What the task requires:
Copy out each line featuring the string "Prinzip" from the entries beneath.

Extracted data entries
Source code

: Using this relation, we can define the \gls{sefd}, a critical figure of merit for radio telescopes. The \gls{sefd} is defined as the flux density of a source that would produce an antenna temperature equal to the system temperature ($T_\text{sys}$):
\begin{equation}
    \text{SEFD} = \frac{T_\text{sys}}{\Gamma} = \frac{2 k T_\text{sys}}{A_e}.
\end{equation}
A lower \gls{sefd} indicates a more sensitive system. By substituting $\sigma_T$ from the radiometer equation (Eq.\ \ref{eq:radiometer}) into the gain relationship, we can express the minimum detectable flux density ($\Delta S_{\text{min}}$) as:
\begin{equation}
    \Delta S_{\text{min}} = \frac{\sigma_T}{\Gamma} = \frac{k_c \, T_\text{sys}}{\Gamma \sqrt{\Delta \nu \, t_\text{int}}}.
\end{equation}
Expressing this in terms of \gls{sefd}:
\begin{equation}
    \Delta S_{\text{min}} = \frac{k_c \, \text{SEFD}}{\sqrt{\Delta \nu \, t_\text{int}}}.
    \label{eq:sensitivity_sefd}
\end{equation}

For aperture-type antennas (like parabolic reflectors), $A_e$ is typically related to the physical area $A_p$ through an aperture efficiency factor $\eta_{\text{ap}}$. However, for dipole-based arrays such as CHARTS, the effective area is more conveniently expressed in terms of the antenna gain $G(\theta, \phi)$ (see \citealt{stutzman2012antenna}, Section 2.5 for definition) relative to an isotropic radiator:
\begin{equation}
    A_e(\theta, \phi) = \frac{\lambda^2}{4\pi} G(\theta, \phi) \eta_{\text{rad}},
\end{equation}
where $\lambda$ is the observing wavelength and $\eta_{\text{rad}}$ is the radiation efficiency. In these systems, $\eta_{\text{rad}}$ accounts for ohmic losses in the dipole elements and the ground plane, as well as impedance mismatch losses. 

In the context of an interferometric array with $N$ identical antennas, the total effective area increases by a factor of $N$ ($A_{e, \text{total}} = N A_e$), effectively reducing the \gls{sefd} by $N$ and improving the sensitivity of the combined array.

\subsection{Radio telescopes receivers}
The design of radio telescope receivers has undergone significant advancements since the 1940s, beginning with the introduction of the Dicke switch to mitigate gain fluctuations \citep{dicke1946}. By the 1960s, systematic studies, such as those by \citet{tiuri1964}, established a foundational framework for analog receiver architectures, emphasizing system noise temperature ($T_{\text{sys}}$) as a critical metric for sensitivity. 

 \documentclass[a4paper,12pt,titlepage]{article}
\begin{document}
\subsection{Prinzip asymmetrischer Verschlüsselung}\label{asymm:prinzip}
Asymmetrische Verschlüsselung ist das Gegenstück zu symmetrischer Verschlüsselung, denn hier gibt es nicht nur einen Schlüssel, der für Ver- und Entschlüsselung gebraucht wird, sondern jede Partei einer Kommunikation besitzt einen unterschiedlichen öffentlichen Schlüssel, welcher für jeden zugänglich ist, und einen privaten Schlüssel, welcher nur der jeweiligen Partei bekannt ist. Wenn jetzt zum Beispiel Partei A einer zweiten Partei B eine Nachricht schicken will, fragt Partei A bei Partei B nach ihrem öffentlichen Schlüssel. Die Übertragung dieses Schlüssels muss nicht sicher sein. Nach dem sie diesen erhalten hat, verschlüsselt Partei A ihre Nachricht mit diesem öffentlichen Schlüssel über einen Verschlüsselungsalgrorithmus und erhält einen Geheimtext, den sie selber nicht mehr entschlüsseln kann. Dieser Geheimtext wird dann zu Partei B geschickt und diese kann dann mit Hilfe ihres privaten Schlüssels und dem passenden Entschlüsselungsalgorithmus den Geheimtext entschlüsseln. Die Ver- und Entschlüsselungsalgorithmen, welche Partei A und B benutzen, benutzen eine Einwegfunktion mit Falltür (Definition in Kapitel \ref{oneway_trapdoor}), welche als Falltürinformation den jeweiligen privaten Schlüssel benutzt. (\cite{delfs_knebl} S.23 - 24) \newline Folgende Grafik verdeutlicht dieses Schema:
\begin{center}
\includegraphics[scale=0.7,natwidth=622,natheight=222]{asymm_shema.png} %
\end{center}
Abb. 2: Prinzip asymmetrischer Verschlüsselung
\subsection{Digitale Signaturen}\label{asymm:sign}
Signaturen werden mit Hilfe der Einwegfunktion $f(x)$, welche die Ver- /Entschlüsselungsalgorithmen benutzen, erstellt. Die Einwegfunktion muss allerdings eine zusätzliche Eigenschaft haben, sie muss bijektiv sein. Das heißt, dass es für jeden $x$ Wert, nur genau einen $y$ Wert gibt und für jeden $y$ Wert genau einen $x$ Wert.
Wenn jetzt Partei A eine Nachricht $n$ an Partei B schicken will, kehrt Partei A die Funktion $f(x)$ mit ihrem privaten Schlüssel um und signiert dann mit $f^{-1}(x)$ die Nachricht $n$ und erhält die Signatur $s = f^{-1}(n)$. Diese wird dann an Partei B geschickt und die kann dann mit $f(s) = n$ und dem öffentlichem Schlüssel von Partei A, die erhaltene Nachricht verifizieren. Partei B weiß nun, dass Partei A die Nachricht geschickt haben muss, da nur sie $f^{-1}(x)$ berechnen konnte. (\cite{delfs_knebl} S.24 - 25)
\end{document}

Solution to this exercise:
\subsection{Prinzip asymmetrischer Verschlüsselung}\label{asymm:prinzip}
Abb. 2: Prinzip asymmetrischer Verschlüsselung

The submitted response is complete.